Start at the line with "- [x] 5. Develop model management API routes" in the records below, stop at the line with "- Add user feedback", and return every line in that span exactly, the two end lines included.

# SOURCE DATA
☆ ☆ ☆ ☆ ☆

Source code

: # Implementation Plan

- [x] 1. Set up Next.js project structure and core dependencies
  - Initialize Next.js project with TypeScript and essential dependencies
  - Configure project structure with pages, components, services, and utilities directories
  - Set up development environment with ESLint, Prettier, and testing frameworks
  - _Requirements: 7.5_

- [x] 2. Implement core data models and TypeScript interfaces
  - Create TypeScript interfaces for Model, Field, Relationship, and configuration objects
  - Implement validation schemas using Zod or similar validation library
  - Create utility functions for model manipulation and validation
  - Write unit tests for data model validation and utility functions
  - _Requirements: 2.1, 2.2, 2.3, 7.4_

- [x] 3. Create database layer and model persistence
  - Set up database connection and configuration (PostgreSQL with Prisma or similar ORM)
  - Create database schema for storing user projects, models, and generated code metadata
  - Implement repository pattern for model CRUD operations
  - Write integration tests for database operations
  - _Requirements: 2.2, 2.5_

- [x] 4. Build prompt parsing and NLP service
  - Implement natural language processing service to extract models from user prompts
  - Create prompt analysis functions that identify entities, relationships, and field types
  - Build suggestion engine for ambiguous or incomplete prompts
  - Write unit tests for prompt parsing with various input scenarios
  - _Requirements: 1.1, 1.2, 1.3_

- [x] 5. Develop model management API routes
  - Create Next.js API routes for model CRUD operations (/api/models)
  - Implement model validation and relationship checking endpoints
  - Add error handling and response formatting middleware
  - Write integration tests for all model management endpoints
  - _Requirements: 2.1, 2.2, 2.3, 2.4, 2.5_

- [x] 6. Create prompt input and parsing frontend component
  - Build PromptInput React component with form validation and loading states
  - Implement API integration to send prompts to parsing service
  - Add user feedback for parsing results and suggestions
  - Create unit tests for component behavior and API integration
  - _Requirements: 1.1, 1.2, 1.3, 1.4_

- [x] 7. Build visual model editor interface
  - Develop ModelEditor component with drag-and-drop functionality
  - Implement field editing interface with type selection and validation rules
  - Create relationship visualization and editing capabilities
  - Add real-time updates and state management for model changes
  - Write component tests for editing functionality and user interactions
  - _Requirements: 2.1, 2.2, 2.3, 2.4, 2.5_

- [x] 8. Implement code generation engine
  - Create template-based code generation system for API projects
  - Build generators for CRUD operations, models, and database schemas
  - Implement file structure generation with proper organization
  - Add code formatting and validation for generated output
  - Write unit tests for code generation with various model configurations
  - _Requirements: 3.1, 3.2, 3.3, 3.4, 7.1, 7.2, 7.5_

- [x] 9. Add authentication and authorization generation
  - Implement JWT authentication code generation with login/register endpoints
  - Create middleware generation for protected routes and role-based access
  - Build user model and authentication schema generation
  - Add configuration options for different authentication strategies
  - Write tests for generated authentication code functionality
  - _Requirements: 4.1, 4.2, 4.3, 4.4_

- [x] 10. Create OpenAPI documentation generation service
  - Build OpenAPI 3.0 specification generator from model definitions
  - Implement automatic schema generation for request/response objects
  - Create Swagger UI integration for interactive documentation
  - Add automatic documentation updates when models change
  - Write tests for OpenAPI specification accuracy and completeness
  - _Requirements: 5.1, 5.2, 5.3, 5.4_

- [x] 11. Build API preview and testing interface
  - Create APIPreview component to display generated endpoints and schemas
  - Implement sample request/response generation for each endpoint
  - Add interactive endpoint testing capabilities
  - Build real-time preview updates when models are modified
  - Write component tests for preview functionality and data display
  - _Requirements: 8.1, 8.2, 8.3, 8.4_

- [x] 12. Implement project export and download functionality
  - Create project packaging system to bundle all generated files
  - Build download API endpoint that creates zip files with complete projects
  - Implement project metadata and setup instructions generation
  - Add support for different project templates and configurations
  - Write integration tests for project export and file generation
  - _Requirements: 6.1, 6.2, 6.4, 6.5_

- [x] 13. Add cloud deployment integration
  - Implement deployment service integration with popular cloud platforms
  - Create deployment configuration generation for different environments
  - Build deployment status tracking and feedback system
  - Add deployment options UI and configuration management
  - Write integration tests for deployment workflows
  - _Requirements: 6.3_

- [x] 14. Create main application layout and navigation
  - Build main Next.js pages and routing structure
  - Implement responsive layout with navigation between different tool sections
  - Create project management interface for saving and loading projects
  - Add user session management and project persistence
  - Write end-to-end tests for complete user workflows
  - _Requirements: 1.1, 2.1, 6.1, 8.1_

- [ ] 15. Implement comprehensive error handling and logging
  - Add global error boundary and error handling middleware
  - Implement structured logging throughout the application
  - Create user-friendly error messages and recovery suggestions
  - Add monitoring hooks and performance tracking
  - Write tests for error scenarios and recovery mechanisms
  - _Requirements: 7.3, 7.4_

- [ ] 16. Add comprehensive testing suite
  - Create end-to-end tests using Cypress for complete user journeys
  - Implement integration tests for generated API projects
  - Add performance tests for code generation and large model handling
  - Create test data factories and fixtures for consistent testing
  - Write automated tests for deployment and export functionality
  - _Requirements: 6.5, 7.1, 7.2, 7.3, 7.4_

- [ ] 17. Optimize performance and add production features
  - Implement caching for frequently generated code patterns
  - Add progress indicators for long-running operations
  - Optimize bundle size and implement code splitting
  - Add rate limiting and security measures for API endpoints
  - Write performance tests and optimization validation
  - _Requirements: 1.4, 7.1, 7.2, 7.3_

☆ ☆ ☆ ☆ ☆

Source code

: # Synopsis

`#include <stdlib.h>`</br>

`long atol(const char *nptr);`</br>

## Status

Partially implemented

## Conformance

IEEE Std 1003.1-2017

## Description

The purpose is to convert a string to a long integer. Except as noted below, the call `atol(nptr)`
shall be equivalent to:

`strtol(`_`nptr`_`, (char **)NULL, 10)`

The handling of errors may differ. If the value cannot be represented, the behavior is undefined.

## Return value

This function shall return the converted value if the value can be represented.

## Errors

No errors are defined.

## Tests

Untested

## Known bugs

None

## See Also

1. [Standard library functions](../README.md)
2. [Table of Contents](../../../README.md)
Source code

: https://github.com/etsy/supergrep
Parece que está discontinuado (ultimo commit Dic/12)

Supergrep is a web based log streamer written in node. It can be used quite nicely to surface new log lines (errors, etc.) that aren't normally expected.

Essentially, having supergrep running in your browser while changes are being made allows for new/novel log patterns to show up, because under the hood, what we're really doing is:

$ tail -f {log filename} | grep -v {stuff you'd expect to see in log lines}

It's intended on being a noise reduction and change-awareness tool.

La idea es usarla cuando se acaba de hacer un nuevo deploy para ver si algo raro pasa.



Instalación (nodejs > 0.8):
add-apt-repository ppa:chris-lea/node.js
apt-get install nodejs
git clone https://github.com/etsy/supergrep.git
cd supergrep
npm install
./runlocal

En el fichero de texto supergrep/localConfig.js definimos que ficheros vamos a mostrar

☆ ☆ ☆ ☆ ☆

# ANSWER SPACE
- [x] 5. Develop model management API routes
  - Create Next.js API routes for model CRUD operations (/api/models)
  - Implement model validation and relationship checking endpoints
  - Add error handling and response formatting middleware
  - Write integration tests for all model management endpoints
  - _Requirements: 2.1, 2.2, 2.3, 2.4, 2.5_

- [x] 6. Create prompt input and parsing frontend component
  - Build PromptInput React component with form validation and loading states
  - Implement API integration to send prompts to parsing service
  - Add user feedback for parsing results and suggestions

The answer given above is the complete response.